The use of poor-quality SRS combined with poor rating methodology for research is undesirable, and reduces the validity of the results. While we do not intent to recommend a preferred SRS for specific procedures, we do propose some guidance in the use of SRSs. If a good-quality SRS in the field of interest is available, researchers should strongly consider using that scale. The use of existing SRSs increases the comparability of research. If validated SRSs are unavailable for specific surgical procedures, investigators can either choose to validate a pre-existing non-validated scale, or develop and validate a new scale. Any new developed scale should be of high quality. The items mentioned in the appraisal score can act as a guideline for this. The validation procedure should assess both inter- and intra-rater reliability of a scale. In addition, the scale should be compared with other variables to increase its validity. See Table 5 for an overview of recommendations.

Table 5 Guideline for future research

Finally, ratings should be obtained at predefined moments and researches should report the following in their methods and results: number of individuals involved in the scoring and their surgical experience, time-stamp of scoring, mean and/or median SRS values, mean/median scorings at each time-stamp, and the distribution of the scorings.
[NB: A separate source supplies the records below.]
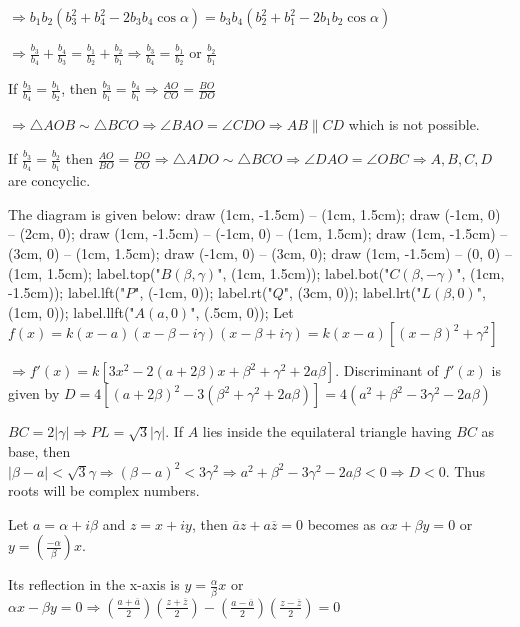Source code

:   $\Rightarrow b_1b_2(b_3^2 + b_4^2 - 2b_3b_4\cos\alpha) = b_3b_4(b_2^2 + b_1^2 - 2b_1b_2\cos\alpha)$

  $\Rightarrow \frac{b_3}{b_4} + \frac{b_4}{b_3} = \frac{b_1}{b_2} + \frac{b_2}{b_1}\Rightarrow
  \frac{b_3}{b_4} = \frac{b_1}{b_2}$ or $\frac{b_2}{b_1}$

  If $\frac{b_3}{b_4} = \frac{b_1}{b_2}$, then $\frac{b_3}{b_1} = \frac{b_4}{b_1} \Rightarrow \frac{AO}{CO}
  = \frac{BO}{DO}$

  $\Rightarrow \triangle AOB\sim\triangle BCO \Rightarrow \angle BAO = \angle CDO \Rightarrow AB\parallel
  CD$ which is not possible.

  If $\frac{b_3}{b_4} = \frac{b_2}{b_1}$ then $\frac{AO}{BO} = \frac{DO}{CO}\Rightarrow \triangle
  ADO\sim\triangle BCO\Rightarrow \angle DAO = \angle OBC\Rightarrow A, B, C, D$ are concyclic.
\item The diagram is given below:
  \startplacefigure[location={left, none}]
    \startMPcode
      draw (1cm, -1.5cm) -- (1cm, 1.5cm);
      draw (-1cm, 0) -- (2cm, 0);
      draw (1cm, -1.5cm) -- (-1cm, 0) -- (1cm, 1.5cm);
      draw (1cm, -1.5cm) -- (3cm, 0) -- (1cm, 1.5cm);
      draw (-1cm, 0) -- (3cm, 0);
      draw (1cm, -1.5cm) -- (0, 0) -- (1cm, 1.5cm);
      label.top("$B(\beta, \gamma)$", (1cm, 1.5cm));
      label.bot("$C(\beta, -\gamma)$", (1cm, -1.5cm));
      label.lft("$P$", (-1cm, 0));
      label.rt("$Q$", (3cm, 0));
      label.lrt("$L(\beta, 0)$", (1cm, 0));
      label.llft("$A(a, 0)$", (.5cm, 0));
    \stopMPcode
  \stopplacefigure
  Let $f(x) = k(x - a)(x - \beta - i\gamma)(x - \beta + i\gamma) = k(x - a)[(x - \beta)^2 + \gamma^2]$

  $\Rightarrow f'(x) = k[3x^2 - 2(a + 2\beta)x + \beta^2 + \gamma^2 + 2a\beta]$. Discriminant of $f'(x)$ is
  given by $D = 4[(a + 2\beta)^2 - 3(\beta^2 + \gamma^2 + 2a\beta)] = 4(a^2 + \beta^2 - 3\gamma^2 -
  2a\beta)$

  $BC = 2|\gamma| \Rightarrow PL = \sqrt{3}|\gamma|$. If $A$ lies inside the equilateral triangle having
  $BC$ as base, then $|\beta - a|< \sqrt{3}\gamma \Rightarrow (\beta - a)^2 < 3\gamma^2 \Rightarrow a^2 +
  \beta^2 - 3\gamma^2 - 2a\beta < 0 \Rightarrow D < 0$. Thus roots will be complex numbers.
\item Let $a = \alpha + i\beta$ and $z = x + iy$, then $\overline{a}z + a\overline{z} = 0$ becomes as
  $\alpha x + \beta y = 0$ or $y = \left(\frac{-\alpha}{\beta}\right)x$.

  Its reflection in the x-axis is $y = \frac{\alpha}{\beta}x$ or $\alpha x - \beta y = 0 \Rightarrow
  \left(\frac{a + \overline{a}}{2}\right)\left(\frac{z + \overline{z}}{2}\right) - \left(\frac{a -
    \overline{a}}{2}\right)\left(\frac{z -\overline{z}}{2}\right) = 0$

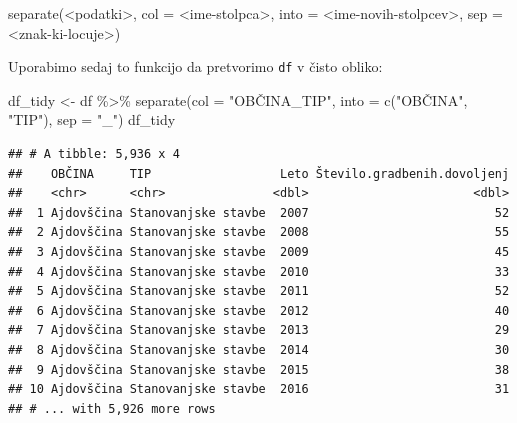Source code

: \documentclass[
]{book}
\newenvironment{Shaded}{\begin{snugshade}}{\end{snugshade}}
\newcommand{\AttributeTok}[1]{\textcolor[rgb]{0.77,0.63,0.00}{#1}}
\newcommand{\FunctionTok}[1]{\textcolor[rgb]{0.00,0.00,0.00}{#1}}
\newcommand{\NormalTok}[1]{#1}
\newcommand{\OtherTok}[1]{\textcolor[rgb]{0.56,0.35,0.01}{#1}}
\newcommand{\SpecialCharTok}[1]{\textcolor[rgb]{0.00,0.00,0.00}{#1}}
\newcommand{\StringTok}[1]{\textcolor[rgb]{0.31,0.60,0.02}{#1}}
\begin{document}
\begin{Shaded}
\begin{Highlighting}[]
\FunctionTok{separate}\NormalTok{(}\SpecialCharTok{\textless{}}\NormalTok{podatki}\SpecialCharTok{\textgreater{}}\NormalTok{, }\AttributeTok{col =} \SpecialCharTok{\textless{}}\NormalTok{ime}\SpecialCharTok{{-}}\NormalTok{stolpca}\SpecialCharTok{\textgreater{}}\NormalTok{, }\AttributeTok{into =} \SpecialCharTok{\textless{}}\NormalTok{ime}\SpecialCharTok{{-}}\NormalTok{novih}\SpecialCharTok{{-}}\NormalTok{stolpcev}\SpecialCharTok{\textgreater{}}\NormalTok{, }\AttributeTok{sep =} \SpecialCharTok{\textless{}}\NormalTok{znak}\SpecialCharTok{{-}}\NormalTok{ki}\SpecialCharTok{{-}}\NormalTok{locuje}\SpecialCharTok{\textgreater{}}\NormalTok{)}
\end{Highlighting}
\end{Shaded}

Uporabimo sedaj to funkcijo da pretvorimo \texttt{df} v čisto obliko:

\begin{Shaded}
\begin{Highlighting}[]
\NormalTok{df\_tidy }\OtherTok{\textless{}{-}}\NormalTok{ df }\SpecialCharTok{\%\textgreater{}\%}
  \FunctionTok{separate}\NormalTok{(}\AttributeTok{col =} \StringTok{"OBČINA\_TIP"}\NormalTok{, }\AttributeTok{into =} \FunctionTok{c}\NormalTok{(}\StringTok{"OBČINA"}\NormalTok{, }\StringTok{"TIP"}\NormalTok{), }\AttributeTok{sep =} \StringTok{"\_"}\NormalTok{)}
\NormalTok{df\_tidy}
\end{Highlighting}
\end{Shaded}

\begin{verbatim}
## # A tibble: 5,936 x 4
##    OBČINA     TIP                  Leto Število.gradbenih.dovoljenj
##    <chr>      <chr>               <dbl>                       <dbl>
##  1 Ajdovščina Stanovanjske stavbe  2007                          52
##  2 Ajdovščina Stanovanjske stavbe  2008                          55
##  3 Ajdovščina Stanovanjske stavbe  2009                          45
##  4 Ajdovščina Stanovanjske stavbe  2010                          33
##  5 Ajdovščina Stanovanjske stavbe  2011                          52
##  6 Ajdovščina Stanovanjske stavbe  2012                          40
##  7 Ajdovščina Stanovanjske stavbe  2013                          29
##  8 Ajdovščina Stanovanjske stavbe  2014                          30
##  9 Ajdovščina Stanovanjske stavbe  2015                          38
## 10 Ajdovščina Stanovanjske stavbe  2016                          31
## # ... with 5,926 more rows
\end{verbatim}
\end{document}
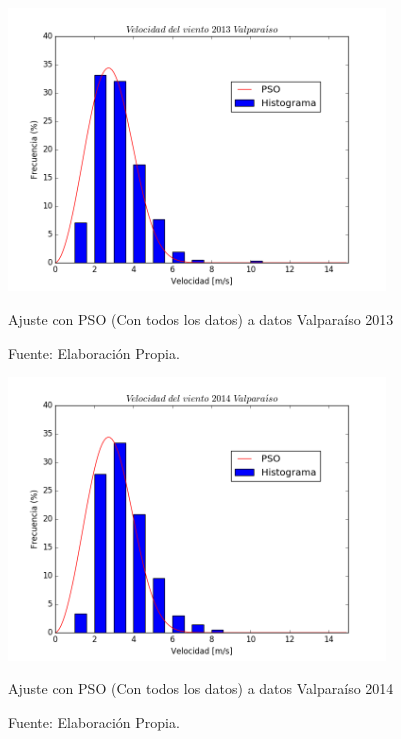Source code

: \begin{figure}[H]
    \centering
    \includegraphics[height=75mm]{figures/result_2013_fit_all_data.png}
    \caption{Ajuste con PSO (Con todos los datos) a datos Valparaíso 2013}
    \vspace{-.25cm}
    \caption*{Fuente: Elaboración Propia.}
    \label{fig:pso_valpo_13_all_data}
\end{figure}
\begin{figure}[H]
    \centering
    \includegraphics[height=75mm]{figures/result_2014_fit_all_data.png}
    \caption{Ajuste con PSO (Con todos los datos) a datos Valparaíso 2014}
    \vspace{-.25cm}
    \caption*{Fuente: Elaboración Propia.}
    \label{fig:pso_valpo_14_all_data}
\end{figure}
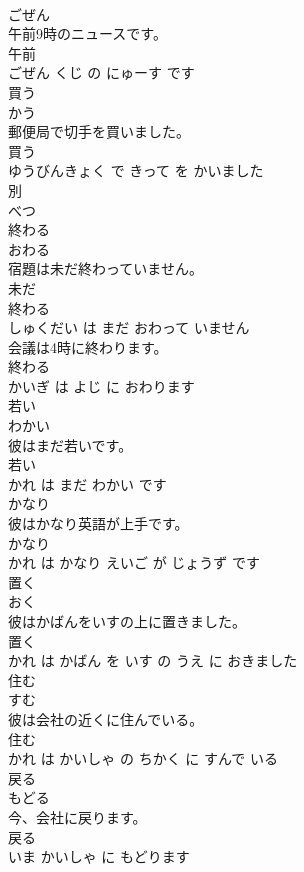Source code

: \documentclass[8pt]{extreport}
\begin{document}
\begin{CJK}{UTF8}{min}
\\	ごぜん			
\\	午前9時のニュースです。	
\\	午前 
\\	ごぜん くじ の にゅーす です			
\\	買う	
\\	かう			
\\	郵便局で切手を買いました。	
\\	買う 
\\	ゆうびんきょく で きって を かいました			
\\	別	
\\	べつ			
\\	終わる	
\\	おわる			
\\	宿題は未だ終わっていません。	
\\	未だ 
\\	終わる 
\\	しゅくだい は まだ おわって いません			
\\	会議は4時に終わります。	
\\	終わる 
\\	かいぎ は よじ に おわります			
\\	若い	
\\	わかい			
\\	彼はまだ若いです。	
\\	若い 
\\	かれ は まだ わかい です			
\\	かなり	
\\	彼はかなり英語が上手です。	
\\	かなり 
\\	かれ は かなり えいご が じょうず です			
\\	置く	
\\	おく			
\\	彼はかばんをいすの上に置きました。	
\\	置く 
\\	かれ は かばん を いす の うえ に おきました			
\\	住む	
\\	すむ			
\\	彼は会社の近くに住んでいる。	
\\	住む 
\\	かれ は かいしゃ の ちかく に すんで いる			
\\	戻る	
\\	もどる			
\\	今、会社に戻ります。	
\\	戻る 
\\	いま かいしゃ に もどります			

\end{CJK}
\end{document}
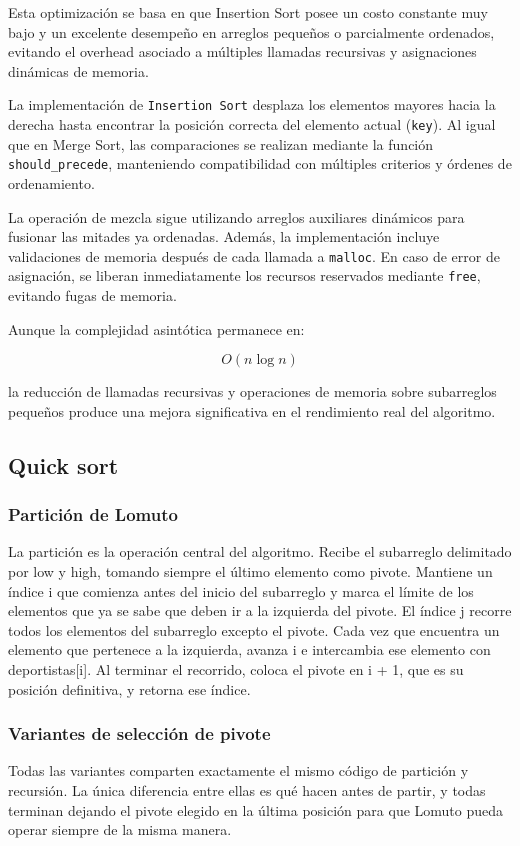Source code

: Esta optimización se basa en que Insertion Sort posee un costo constante muy bajo y un excelente desempeño en arreglos pequeños o parcialmente ordenados, evitando el overhead asociado a múltiples llamadas recursivas y asignaciones dinámicas de memoria.

La implementación de \texttt{Insertion Sort} desplaza los elementos mayores hacia la derecha hasta encontrar la posición correcta del elemento actual (\texttt{key}). Al igual que en Merge Sort, las comparaciones se realizan mediante la función \texttt{should\_precede}, manteniendo compatibilidad con múltiples criterios y órdenes de ordenamiento.

La operación de mezcla sigue utilizando arreglos auxiliares dinámicos para fusionar las mitades ya ordenadas. Además, la implementación incluye validaciones de memoria después de cada llamada a \texttt{malloc}. En caso de error de asignación, se liberan inmediatamente los recursos reservados mediante \texttt{free}, evitando fugas de memoria.

Aunque la complejidad asintótica permanece en:

\[
O(n \log n)
\]

la reducción de llamadas recursivas y operaciones de memoria sobre subarreglos pequeños produce una mejora significativa en el rendimiento real del algoritmo.

\subsection{Quick sort}

\subsubsection{Partición de Lomuto}
La partición es la operación central del algoritmo. Recibe el subarreglo delimitado por low y high, tomando siempre el último elemento como pivote. Mantiene un índice i que comienza antes del inicio del subarreglo y marca el límite de los elementos que ya se sabe que deben ir a la izquierda del pivote. El índice j recorre todos los elementos del subarreglo excepto el pivote. Cada vez que encuentra un elemento que pertenece a la izquierda, avanza i e intercambia ese elemento con deportistas[i]. Al terminar el recorrido, coloca el pivote en i + 1, que es su posición definitiva, y retorna ese índice.

\subsubsection{Variantes de selección de pivote}
Todas las variantes comparten exactamente el mismo código de partición y recursión. La única diferencia entre ellas es qué hacen antes de partir, y todas terminan dejando el pivote elegido en la última posición para que Lomuto pueda operar siempre de la misma manera.

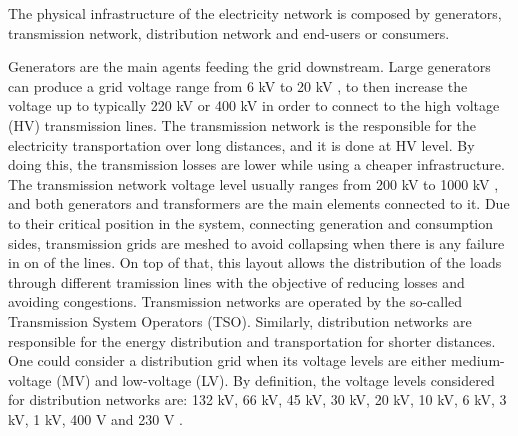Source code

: The physical infrastructure of the electricity network is composed by generators, transmission network, distribution network and end-users or consumers.

%

Generators are the main agents feeding the grid downstream. Large generators can produce a grid voltage range from 6 kV to 20 kV \cite{Gomez-Exposito2008}, to then increase the voltage up to typically 220 kV or 400 kV in order to connect to the high voltage (HV) transmission lines. The transmission network is the responsible for the electricity transportation over long distances, and it is done at HV level. By doing this, the transmission losses are lower while using a cheaper infrastructure. The transmission network voltage level usually ranges from 200 kV to 1000 kV \cite{Erbach2016}, and both generators and transformers are the main elements connected to it. Due to their critical position in the system, connecting generation and consumption sides, transmission grids are meshed to avoid collapsing when there is any failure in on of the lines. On top of that, this layout allows the distribution of the loads through different tramission lines with the objective of reducing losses and avoiding congestions. Transmission networks are operated by the so-called Transmission System Operators (TSO). Similarly, distribution networks are responsible for the energy distribution and transportation for shorter distances. One could consider a distribution grid when its voltage levels are either medium-voltage (MV) and low-voltage (LV). By definition, the voltage levels considered for distribution networks are: 132 kV, 66 kV, 45 kV, 30 kV, 20 kV, 10 kV, 6 kV, 3 kV, 1 kV, 400 V and 230 V \cite{Gomez-Exposito2008, Erbach2016}. 
\newpage
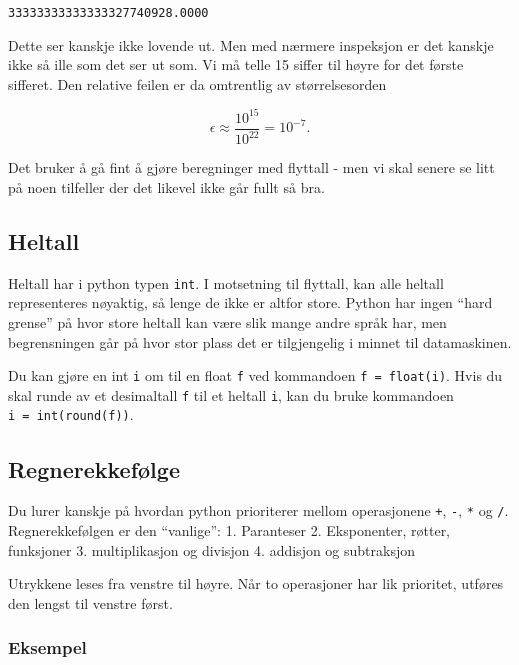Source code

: \documentclass[11pt]{article}
\begin{document}
    \begin{Verbatim}[commandchars=\\\{\}]
33333333333333327740928.0000
    \end{Verbatim}

    Dette ser kanskje ikke lovende ut. Men med nærmere inspeksjon er det
kanskje ikke så ille som det ser ut som. Vi må telle 15 siffer til høyre
for det første sifferet. Den relative feilen er da omtrentlig av
størrelsesorden

\[\epsilon \approx \frac{10^{15}}{10^{22}} = 10^{-7}.\]

Det bruker å gå fint å gjøre beregninger med flyttall - men vi skal
senere se litt på noen tilfeller der det likevel ikke går fullt så bra.

    \hypertarget{heltall}{%
\subsection{Heltall}\label{heltall}}

Heltall har i python typen \texttt{int}. I motsetning til flyttall, kan
alle heltall representeres nøyaktig, så lenge de ikke er altfor store.
Python har ingen ``hard grense'' på hvor store heltall kan være slik
mange andre språk har, men begrensningen går på hvor stor plass det er
tilgjengelig i minnet til datamaskinen.

Du kan gjøre en int \texttt{i} om til en float \texttt{f} ved kommandoen
\texttt{f\ =\ float(i)}. Hvis du skal runde av et desimaltall \texttt{f}
til et heltall \texttt{i}, kan du bruke kommandoen
\texttt{i\ =\ int(round(f))}.

    \hypertarget{regnerekkefuxf8lge}{%
\subsection{Regnerekkefølge}\label{regnerekkefuxf8lge}}

Du lurer kanskje på hvordan python prioriterer mellom operasjonene
\texttt{+}, \texttt{-}, \texttt{*} og \texttt{/}. Regnerekkefølgen er
den ``vanlige'': 1. Paranteser 2. Eksponenter, røtter, funksjoner 3.
multiplikasjon og divisjon 4. addisjon og subtraksjon

Utrykkene leses fra venstre til høyre. Når to operasjoner har lik
prioritet, utføres den lengst til venstre først.

    \hypertarget{eksempel}{%
\subsubsection{Eksempel}\label{eksempel}}
\end{document}
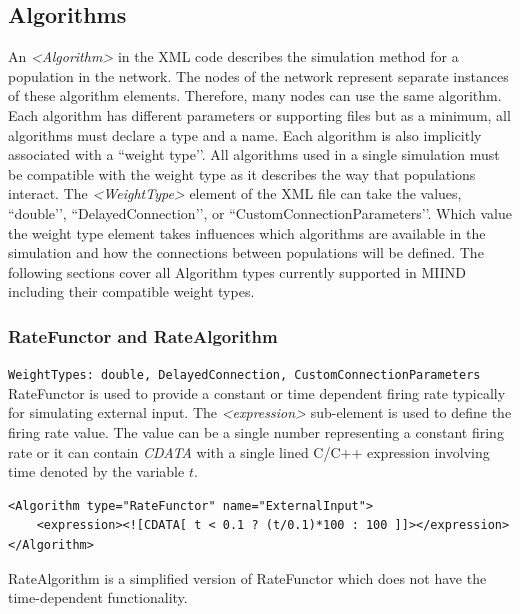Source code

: \documentclass[utf8]{frontiersSCNS} %
\begin{document}
\subsection{Algorithms}

An \textit{\textless Algorithm\textgreater} in the XML code describes the simulation method for a population in the network. The nodes of the network represent separate instances of these algorithm elements. Therefore, many nodes can use the same algorithm. Each algorithm has different parameters or supporting files but as a minimum, all algorithms must declare a type and a name. Each algorithm is also implicitly associated with a ``weight type’’. All algorithms used in a single simulation must be compatible with the weight type as it describes the way that populations interact. The \textit{\textless WeightType\textgreater} element of the XML file can take the values, ``double’’, ``DelayedConnection’’, or ``CustomConnectionParameters’’. Which value the weight type element takes influences which algorithms are available in the simulation and how the connections between populations will be defined. The following sections cover all Algorithm types currently supported in MIIND including their compatible weight types.\\

\subsubsection{RateFunctor and RateAlgorithm}
\texttt{WeightTypes: double, DelayedConnection, CustomConnectionParameters}\\

RateFunctor is used to provide a constant or time dependent firing rate typically for simulating external input. The \textit{\textless expression\textgreater} sub-element is used to define the firing rate value. The value can be a single number representing a constant firing rate or it can contain \textit{CDATA} with a single lined C/C++ expression involving time denoted by the variable $t$.

\begin{lstlisting}[caption={A RateFunctor algorithm definition in which the firing rate linearly increases to 100Hz over 0.1 seconds and remains at 100Hz thereafter.}]
<Algorithm type="RateFunctor" name="ExternalInput">
	<expression><![CDATA[ t < 0.1 ? (t/0.1)*100 : 100 ]]></expression>
</Algorithm>
\end{lstlisting}

RateAlgorithm is a simplified version of RateFunctor which does not have the time-dependent functionality.
\end{document}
Uniformity of these aspects will improve comparability and reproducibility of this type of research.

In conclusion, this review found that multiple surgical rating scales have been used in laparoscopic surgery to assess the quality of the surgical field. The majority of the scales are of low quality and the method of rating and reporting of results differed considerably. The uniform use of high-quality surgical rating scales is needed to improve the quality and reproducibility of future research.